== DATA IN THIS EXERCISE ==
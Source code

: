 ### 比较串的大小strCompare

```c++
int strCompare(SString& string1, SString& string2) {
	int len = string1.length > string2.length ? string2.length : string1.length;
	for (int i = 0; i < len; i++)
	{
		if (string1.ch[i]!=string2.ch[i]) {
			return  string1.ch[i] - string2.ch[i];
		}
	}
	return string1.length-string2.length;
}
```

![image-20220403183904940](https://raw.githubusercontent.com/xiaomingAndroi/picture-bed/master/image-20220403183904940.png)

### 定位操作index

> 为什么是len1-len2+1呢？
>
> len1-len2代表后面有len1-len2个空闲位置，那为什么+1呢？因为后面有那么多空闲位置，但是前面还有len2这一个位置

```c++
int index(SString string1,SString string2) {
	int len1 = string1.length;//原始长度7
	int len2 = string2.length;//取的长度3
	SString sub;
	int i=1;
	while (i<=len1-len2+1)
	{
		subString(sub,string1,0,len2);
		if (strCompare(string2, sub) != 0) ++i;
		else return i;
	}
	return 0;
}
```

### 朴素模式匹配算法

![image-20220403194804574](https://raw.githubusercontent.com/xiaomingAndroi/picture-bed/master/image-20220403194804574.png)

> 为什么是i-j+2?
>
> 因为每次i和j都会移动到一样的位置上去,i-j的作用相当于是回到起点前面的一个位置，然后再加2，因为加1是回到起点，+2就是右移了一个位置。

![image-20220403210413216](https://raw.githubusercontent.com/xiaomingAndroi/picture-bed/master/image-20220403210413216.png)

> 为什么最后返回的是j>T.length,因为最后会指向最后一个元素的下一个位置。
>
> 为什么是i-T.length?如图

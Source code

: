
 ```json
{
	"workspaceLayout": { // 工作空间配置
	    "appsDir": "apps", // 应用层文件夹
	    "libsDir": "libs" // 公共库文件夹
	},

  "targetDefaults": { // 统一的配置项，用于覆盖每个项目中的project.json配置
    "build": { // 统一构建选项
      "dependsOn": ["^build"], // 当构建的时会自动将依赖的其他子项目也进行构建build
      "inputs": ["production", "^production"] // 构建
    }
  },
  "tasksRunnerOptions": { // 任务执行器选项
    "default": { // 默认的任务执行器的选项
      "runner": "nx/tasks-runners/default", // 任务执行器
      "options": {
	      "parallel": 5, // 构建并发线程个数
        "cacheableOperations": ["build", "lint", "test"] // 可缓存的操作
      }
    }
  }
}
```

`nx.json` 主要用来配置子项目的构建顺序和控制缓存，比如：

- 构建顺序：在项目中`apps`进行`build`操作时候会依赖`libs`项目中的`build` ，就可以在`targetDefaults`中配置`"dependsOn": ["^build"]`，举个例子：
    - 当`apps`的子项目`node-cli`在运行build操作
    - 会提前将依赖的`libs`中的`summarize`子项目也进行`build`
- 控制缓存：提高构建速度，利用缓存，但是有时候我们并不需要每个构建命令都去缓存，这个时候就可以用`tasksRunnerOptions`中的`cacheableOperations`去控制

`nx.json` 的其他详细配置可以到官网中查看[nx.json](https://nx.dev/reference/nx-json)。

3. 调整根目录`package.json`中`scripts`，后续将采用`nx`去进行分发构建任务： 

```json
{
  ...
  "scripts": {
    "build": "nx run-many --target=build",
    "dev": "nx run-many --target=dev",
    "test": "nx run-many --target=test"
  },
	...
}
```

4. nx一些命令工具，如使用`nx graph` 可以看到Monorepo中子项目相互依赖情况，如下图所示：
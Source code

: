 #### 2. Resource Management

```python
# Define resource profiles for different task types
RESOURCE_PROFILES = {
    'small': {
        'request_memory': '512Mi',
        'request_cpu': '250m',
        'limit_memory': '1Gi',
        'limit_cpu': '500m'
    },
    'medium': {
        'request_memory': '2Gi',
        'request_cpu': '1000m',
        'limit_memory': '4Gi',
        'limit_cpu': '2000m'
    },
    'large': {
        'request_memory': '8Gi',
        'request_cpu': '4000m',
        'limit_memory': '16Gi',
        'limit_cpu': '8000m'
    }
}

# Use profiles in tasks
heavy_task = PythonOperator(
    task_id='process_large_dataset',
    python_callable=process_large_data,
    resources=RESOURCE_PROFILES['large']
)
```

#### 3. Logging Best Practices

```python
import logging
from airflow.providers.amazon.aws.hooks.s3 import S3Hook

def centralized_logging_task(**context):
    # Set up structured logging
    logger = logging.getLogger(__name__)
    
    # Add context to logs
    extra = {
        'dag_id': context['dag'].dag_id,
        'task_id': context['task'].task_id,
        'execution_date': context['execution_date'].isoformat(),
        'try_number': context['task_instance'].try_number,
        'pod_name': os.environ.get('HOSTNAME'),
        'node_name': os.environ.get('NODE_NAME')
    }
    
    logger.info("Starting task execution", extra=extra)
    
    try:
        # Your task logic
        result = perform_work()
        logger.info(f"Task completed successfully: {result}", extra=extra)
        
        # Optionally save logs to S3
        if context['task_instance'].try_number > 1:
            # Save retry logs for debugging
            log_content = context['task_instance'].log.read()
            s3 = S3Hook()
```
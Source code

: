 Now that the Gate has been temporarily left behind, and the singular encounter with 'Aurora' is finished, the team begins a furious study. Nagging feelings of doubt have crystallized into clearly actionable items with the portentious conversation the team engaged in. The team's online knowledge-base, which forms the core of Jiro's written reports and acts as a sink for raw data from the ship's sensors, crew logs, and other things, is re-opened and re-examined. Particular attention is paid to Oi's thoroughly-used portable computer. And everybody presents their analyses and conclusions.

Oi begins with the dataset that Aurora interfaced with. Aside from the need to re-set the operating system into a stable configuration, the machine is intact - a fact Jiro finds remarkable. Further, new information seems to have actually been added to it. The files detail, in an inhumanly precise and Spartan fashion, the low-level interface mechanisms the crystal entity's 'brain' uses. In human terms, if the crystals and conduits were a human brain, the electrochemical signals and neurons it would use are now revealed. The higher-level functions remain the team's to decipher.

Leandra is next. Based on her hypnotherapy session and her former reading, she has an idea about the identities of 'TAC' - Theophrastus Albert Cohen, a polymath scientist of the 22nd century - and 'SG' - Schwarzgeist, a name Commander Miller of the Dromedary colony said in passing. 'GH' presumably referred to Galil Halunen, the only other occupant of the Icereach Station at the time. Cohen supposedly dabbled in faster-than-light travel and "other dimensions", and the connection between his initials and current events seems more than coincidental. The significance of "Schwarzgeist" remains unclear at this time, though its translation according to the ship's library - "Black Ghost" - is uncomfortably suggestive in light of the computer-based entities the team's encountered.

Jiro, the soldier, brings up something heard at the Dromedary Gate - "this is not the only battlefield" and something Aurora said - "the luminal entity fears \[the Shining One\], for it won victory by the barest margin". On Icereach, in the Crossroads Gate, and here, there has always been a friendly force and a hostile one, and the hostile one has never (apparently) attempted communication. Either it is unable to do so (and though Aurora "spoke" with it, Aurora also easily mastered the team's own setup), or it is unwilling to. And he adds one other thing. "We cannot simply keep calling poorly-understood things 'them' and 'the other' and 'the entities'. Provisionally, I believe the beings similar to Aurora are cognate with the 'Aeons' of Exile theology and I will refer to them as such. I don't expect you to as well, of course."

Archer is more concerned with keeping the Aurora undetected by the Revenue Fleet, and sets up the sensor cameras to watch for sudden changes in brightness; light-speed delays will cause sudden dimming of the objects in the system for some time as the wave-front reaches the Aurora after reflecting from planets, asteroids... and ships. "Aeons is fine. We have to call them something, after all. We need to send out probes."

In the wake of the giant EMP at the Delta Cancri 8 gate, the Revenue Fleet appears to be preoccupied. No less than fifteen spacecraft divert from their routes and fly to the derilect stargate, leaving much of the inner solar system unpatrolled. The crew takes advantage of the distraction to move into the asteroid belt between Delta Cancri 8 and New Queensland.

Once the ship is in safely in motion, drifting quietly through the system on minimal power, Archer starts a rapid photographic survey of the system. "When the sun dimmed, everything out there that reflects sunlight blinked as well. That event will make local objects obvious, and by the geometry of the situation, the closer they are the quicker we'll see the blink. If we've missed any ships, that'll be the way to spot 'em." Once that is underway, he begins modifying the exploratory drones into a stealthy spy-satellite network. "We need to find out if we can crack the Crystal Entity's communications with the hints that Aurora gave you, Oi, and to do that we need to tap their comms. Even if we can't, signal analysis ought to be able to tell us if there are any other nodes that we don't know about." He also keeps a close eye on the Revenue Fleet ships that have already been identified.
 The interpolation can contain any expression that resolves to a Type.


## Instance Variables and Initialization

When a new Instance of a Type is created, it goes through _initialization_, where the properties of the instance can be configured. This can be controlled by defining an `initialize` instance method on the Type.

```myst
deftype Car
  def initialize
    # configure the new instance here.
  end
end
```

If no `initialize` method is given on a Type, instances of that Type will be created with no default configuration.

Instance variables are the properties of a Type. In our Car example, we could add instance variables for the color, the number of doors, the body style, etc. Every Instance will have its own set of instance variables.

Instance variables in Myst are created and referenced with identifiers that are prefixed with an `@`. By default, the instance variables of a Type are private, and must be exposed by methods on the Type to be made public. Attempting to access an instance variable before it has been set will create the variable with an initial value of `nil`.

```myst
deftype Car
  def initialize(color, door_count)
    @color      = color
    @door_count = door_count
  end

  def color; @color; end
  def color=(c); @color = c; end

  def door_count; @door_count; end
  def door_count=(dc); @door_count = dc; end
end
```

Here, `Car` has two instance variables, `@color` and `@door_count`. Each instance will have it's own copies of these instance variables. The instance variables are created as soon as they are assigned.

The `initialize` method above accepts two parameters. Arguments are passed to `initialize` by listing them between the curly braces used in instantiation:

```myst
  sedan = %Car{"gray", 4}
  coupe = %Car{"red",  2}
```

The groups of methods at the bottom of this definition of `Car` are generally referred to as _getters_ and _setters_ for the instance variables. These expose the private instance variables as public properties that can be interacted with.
===
Reply with the number of lines in the entries that hold the word "public", and add no other words.

EXERCISE ANSWER: 2